Já o princípio da liberdade de expressão é identificado com origens na cultura grega. Conforme Farias (2004, p. 57), em Atenas a liberdade de expressão era muito apreciada, "uma vez que a todos era garantido o direito de usar a palavra em reuniões ou sessões públicas". Atualmente, no âmbito internacional, há diversos instrumentos que respaldam o direito à informação e liberdade de expressão, dentre eles, o Pacto Internacional dos Direitos Civis e Políticos de 1966 e o Tratado do Pacto de San Jose da Costa Rica em 1969.
No Brasil, embora consolidada no Estado Liberal, sofreu bastante com a censura durante o Estado Novo e só a partir da redemocratização através da Resolução nº 59 de 1946 é que foi a liberdade de expressão foi reinserida definitivamente no ordenamento jurídico, embora tenha sofrido novo baque quando da ditadura militar que foi instalada no país de 1964 até meados de 1985, quando do movimento de Diretas Já e a promulgação da atual Constituição em 1988, que consagrou em seu artigo 5º, IV, de forma expressa, tal direito.
O artigo 5º, IX da Constituição Federal de 1988 traz as diversas modalidades de liberdade de expressão: liberdade de manifestação de pensamento, de comunicação, de informação, de acesso à informação, de opinião, de imprensa, mídia, divulgação e radiodifusão. Quanto a estes meios, observa-se que devem operar como formadores de opinião pública, não podendo, entretanto, distorcer os fatos, nem podendo tomar para si o papel de julgador. Por fim, atente-se para o fato de que direito fundamental à informação e liberdade de imprensa (veja-se o artigo 220 e seus parágrafos da Constituição Federal que aduz que "nenhuma lei poderá conter dispositivo que possa constituir à plena liberdade de informação jornalística em qualquer veículo de comunicação social") são ser absoluto, pois a própria Constituição prevê direito de resposta proporcional ao agravo e vedar o anonimato. Rui Barbosa (1990, p.37) acerca da imprensa e o interesse público que esta representa já dizia que a "imprensa é a vista da nação".
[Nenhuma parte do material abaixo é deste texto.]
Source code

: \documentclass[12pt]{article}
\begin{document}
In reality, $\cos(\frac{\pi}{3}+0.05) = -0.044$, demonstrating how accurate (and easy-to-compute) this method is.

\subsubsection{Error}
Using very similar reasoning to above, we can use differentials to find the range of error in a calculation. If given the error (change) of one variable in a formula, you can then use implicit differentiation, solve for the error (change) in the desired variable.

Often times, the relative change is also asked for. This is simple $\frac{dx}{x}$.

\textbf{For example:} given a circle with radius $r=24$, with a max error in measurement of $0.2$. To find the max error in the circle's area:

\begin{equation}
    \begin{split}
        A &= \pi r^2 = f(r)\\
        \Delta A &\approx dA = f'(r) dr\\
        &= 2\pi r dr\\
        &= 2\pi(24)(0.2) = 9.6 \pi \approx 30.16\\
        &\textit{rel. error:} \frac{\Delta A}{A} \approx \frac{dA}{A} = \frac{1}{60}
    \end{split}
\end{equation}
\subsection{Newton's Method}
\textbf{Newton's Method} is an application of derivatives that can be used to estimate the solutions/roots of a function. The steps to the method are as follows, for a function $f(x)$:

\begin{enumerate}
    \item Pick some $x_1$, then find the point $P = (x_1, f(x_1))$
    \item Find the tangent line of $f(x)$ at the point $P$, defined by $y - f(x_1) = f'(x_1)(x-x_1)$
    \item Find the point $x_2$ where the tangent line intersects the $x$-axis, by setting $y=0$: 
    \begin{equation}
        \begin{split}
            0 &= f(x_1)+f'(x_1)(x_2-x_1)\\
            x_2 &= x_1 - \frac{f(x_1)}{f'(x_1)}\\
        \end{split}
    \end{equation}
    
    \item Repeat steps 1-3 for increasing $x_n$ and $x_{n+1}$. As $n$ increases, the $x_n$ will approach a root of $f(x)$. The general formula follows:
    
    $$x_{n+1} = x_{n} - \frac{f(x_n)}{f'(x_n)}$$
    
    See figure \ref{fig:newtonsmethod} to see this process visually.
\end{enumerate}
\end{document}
A liberdade de imprensa, portanto, não é uma norma absoluta, haja vista o necessário sopesamento com outros princípios assegurados constitucionalmente. Não se pode, por exemplo, ferir a "honra, a imagem, a intimidade e a vida privada" (art. 5º, X, CF/88), em nome do acesso à informação. A consequência desse atentado pode e deve ser levada ao Judiciário para fins de ressarcimento.
A linha entre liberdade de expressão e censura é muito tênue, podendo-se confundir facilmente as duas questões, a liberdade de expressão é um dos pilares que sustentam o Estado Democrático de Direito, é fundamental para a Democracia, constituindo-se, portanto de um elemento básico para a sociedade, sendo este direito o que garante a livre manifestação de ideias, de pensamentos, a livre manifestação humana e dividindo-se em vários segmentos como "liberdade de manifestação, de pensamento, de comunicação, de informação, de acesso à informação, de opinião, de imprensa, de mídia, de divulgação e de radiodifusão" (TAVARES, 2012, p. 626-627). A liberdade de expressão vai de contraponto à censura, desmascarando-a, pois esta "jamais se apresenta como instrumento da intolerância, da prepotência ou de outras perversões ocultas" (BARROSO, 2000, p 647-650).
Como se pode observar, a discussão acerca da liberdade de expressão pela mídia e sobre a censura é muito complicada, visto que não se pode ferir nenhum direito, seja pelo excesso ou pela falta de informação. Um ponto importante dessa questão é o direito ao esquecimento, sendo este normalmente relacionado à esfera penal, porém ele deve ser associado ao direito em geral, ao direito civil e aos meios midiáticos, não se pode condenar uma pessoa eternamente por causa de um erro (crime) que ela cometeu.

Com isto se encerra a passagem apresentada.